1. Sugarloaf Cable Car, Brazil
One of the world’s oldest passenger cableways, and the first to be built in the Americas, the aerial tram up to Rio de Janeiro’s Sugarloaf Mountain continues to draw crowds of visitors more than a century after it was inaugurated in 1912. The two-stage, six-minute ride via the lower hill of Morro da Urca reveals a jaw-dropping tableau of jungled granite monoliths, skyscrapers, and golden-sand beaches, crowned by the iconic statue of Christ the Redeemer.
2. Hakone Ropeway, Japan
It takes roughly half an hour to glide across the mountainous Hakone area, some 80 kilometers southwest of Tokyo, on its namesake ropeway, which resumed services last October following a six-month closure. Come on a sunny morning and you’ll be rewarded with uninterrupted views of Mount Fuji. Running at one-minute intervals, the gondolas soar over Owakudani (“Great Boiling Valley”), a smoldering volcanic crater that’s best admired from the observatory right beside an intermediate station.
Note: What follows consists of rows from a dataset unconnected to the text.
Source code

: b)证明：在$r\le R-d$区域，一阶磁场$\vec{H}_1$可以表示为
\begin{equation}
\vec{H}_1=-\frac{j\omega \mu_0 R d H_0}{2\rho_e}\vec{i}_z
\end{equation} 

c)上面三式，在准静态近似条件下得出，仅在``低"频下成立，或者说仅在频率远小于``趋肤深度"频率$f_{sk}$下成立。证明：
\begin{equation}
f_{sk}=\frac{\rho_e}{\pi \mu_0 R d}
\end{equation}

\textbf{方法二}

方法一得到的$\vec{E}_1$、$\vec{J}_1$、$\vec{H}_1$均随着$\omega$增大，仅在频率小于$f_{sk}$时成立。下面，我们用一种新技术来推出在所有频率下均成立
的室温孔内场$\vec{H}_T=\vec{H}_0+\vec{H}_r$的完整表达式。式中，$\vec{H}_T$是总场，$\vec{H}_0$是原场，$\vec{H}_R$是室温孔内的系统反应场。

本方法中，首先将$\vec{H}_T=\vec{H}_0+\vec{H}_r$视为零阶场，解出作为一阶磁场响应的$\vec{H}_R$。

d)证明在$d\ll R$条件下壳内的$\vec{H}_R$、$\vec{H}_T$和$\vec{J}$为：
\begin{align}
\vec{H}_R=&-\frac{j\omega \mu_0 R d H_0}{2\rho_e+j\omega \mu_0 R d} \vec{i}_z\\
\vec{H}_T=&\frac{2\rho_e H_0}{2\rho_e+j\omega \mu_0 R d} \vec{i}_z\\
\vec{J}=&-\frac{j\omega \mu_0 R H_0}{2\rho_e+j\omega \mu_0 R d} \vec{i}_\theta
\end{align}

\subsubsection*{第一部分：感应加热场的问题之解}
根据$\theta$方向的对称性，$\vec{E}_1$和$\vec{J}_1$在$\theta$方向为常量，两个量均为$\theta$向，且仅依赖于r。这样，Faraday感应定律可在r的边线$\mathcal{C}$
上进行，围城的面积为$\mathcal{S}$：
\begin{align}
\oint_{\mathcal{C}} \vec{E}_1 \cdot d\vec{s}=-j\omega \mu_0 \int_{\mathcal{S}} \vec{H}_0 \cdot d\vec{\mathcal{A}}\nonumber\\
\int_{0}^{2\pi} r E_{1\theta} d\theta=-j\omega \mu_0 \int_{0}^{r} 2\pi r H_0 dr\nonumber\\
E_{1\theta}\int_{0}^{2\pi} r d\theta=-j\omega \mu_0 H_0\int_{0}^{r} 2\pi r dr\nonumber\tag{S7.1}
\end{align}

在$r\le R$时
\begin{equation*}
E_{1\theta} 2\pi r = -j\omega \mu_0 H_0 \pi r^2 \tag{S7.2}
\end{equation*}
3. Aiguille du Midi Cable Car, France
From the ski town of Chamonix, a thrilling vertical ascent of just over 2,800 meters brings sightseers up into the Mont Blanc massif. The 20-minute, two-part journey sees the evergreen forest give way to high Alpine scenery, traversing the Pélerins glacier en route to the final stop at an elevation of 3,777 meters, just below the summit of Aiguille du Midi. Open-air terraces here promise 360-degree views over the French, Swiss, and Italian Alps, with even the Matterhorn visible on a clear day.
4. Phu Quoc Cable Car, Vietnam
Stretching almost eight kilometers over the Gulf of Thailand, this two-year-old attraction is recognized by Guinness World Records as the longest nonstop three-rope cable car system on the planet. Passengers are whisked at speeds of up to 30 kilometers an hour between the southern shores of Phu Quoc Island and Sun World Hon Thom Nature Park in the idyllic An Thoi Archipelago; the 15-minute ride offers a bird’s-eye perspective on fishing boats moored off a beachside town and the rocky shores of uninhabited isles.